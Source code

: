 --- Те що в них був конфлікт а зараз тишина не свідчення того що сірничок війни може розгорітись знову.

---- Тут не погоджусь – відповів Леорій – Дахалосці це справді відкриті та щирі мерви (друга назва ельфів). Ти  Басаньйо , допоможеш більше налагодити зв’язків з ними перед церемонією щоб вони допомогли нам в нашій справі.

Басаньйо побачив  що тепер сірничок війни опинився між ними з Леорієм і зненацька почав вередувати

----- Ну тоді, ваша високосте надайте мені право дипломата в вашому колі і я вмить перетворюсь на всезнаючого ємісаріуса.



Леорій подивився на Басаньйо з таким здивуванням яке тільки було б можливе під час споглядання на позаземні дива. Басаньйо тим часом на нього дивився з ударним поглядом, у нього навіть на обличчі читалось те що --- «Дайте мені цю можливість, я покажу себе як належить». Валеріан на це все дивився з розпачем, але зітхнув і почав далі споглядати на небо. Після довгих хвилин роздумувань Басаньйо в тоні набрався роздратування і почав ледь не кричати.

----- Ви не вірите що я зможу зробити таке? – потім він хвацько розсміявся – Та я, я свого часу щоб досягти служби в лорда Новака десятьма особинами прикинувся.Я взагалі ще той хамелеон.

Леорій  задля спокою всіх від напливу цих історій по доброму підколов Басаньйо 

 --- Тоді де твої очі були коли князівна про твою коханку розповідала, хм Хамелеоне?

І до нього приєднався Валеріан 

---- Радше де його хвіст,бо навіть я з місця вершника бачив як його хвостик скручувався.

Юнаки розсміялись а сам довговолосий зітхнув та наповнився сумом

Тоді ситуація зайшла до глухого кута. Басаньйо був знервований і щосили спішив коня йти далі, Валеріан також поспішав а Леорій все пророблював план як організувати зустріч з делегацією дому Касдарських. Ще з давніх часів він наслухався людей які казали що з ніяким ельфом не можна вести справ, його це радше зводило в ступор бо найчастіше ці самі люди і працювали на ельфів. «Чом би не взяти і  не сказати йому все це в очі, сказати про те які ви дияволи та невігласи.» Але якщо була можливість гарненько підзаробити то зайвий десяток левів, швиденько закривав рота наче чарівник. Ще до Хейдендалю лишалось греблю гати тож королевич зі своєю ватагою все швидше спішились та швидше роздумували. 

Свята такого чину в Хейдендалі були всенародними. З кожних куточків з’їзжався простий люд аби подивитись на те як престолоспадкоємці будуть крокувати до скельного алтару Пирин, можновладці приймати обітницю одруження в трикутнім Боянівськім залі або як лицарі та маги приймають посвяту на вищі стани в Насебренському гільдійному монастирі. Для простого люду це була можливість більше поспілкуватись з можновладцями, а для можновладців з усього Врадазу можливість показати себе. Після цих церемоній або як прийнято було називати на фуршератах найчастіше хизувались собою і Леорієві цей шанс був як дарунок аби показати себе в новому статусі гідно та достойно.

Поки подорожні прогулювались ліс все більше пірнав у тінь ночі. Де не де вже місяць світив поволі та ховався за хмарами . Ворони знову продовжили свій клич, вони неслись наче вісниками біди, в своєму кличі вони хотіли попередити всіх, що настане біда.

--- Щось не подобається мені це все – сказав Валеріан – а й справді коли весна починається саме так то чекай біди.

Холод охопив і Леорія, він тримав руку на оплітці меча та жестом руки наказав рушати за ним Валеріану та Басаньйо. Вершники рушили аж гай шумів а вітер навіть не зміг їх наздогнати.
○ ○ ○ ○
• What the task requires: Beginning with the first line above, could you copy every line exactly, up to and including the one with "Тоді ситуація зайшла"?

• Result of this exercise:
Source code

: --- Те що в них був конфлікт а зараз тишина не свідчення того що сірничок війни може розгорітись знову.

---- Тут не погоджусь – відповів Леорій – Дахалосці це справді відкриті та щирі мерви (друга назва ельфів). Ти  Басаньйо , допоможеш більше налагодити зв’язків з ними перед церемонією щоб вони допомогли нам в нашій справі.

Басаньйо побачив  що тепер сірничок війни опинився між ними з Леорієм і зненацька почав вередувати

----- Ну тоді, ваша високосте надайте мені право дипломата в вашому колі і я вмить перетворюсь на всезнаючого ємісаріуса.



Леорій подивився на Басаньйо з таким здивуванням яке тільки було б можливе під час споглядання на позаземні дива. Басаньйо тим часом на нього дивився з ударним поглядом, у нього навіть на обличчі читалось те що --- «Дайте мені цю можливість, я покажу себе як належить». Валеріан на це все дивився з розпачем, але зітхнув і почав далі споглядати на небо. Після довгих хвилин роздумувань Басаньйо в тоні набрався роздратування і почав ледь не кричати.

----- Ви не вірите що я зможу зробити таке? – потім він хвацько розсміявся – Та я, я свого часу щоб досягти служби в лорда Новака десятьма особинами прикинувся.Я взагалі ще той хамелеон.

Леорій  задля спокою всіх від напливу цих історій по доброму підколов Басаньйо 

 --- Тоді де твої очі були коли князівна про твою коханку розповідала, хм Хамелеоне?

І до нього приєднався Валеріан 

---- Радше де його хвіст,бо навіть я з місця вершника бачив як його хвостик скручувався.

Юнаки розсміялись а сам довговолосий зітхнув та наповнився сумом

Тоді ситуація зайшла до глухого кута. Басаньйо був знервований і щосили спішив коня йти далі, Валеріан також поспішав а Леорій все пророблював план як організувати зустріч з делегацією дому Касдарських. Ще з давніх часів він наслухався людей які казали що з ніяким ельфом не можна вести справ, його це радше зводило в ступор бо найчастіше ці самі люди і працювали на ельфів. «Чом би не взяти і  не сказати йому все це в очі, сказати про те які ви дияволи та невігласи.» Але якщо була можливість гарненько підзаробити то зайвий десяток левів, швиденько закривав рота наче чарівник. Ще до Хейдендалю лишалось греблю гати тож королевич зі своєю ватагою все швидше спішились та швидше роздумували. 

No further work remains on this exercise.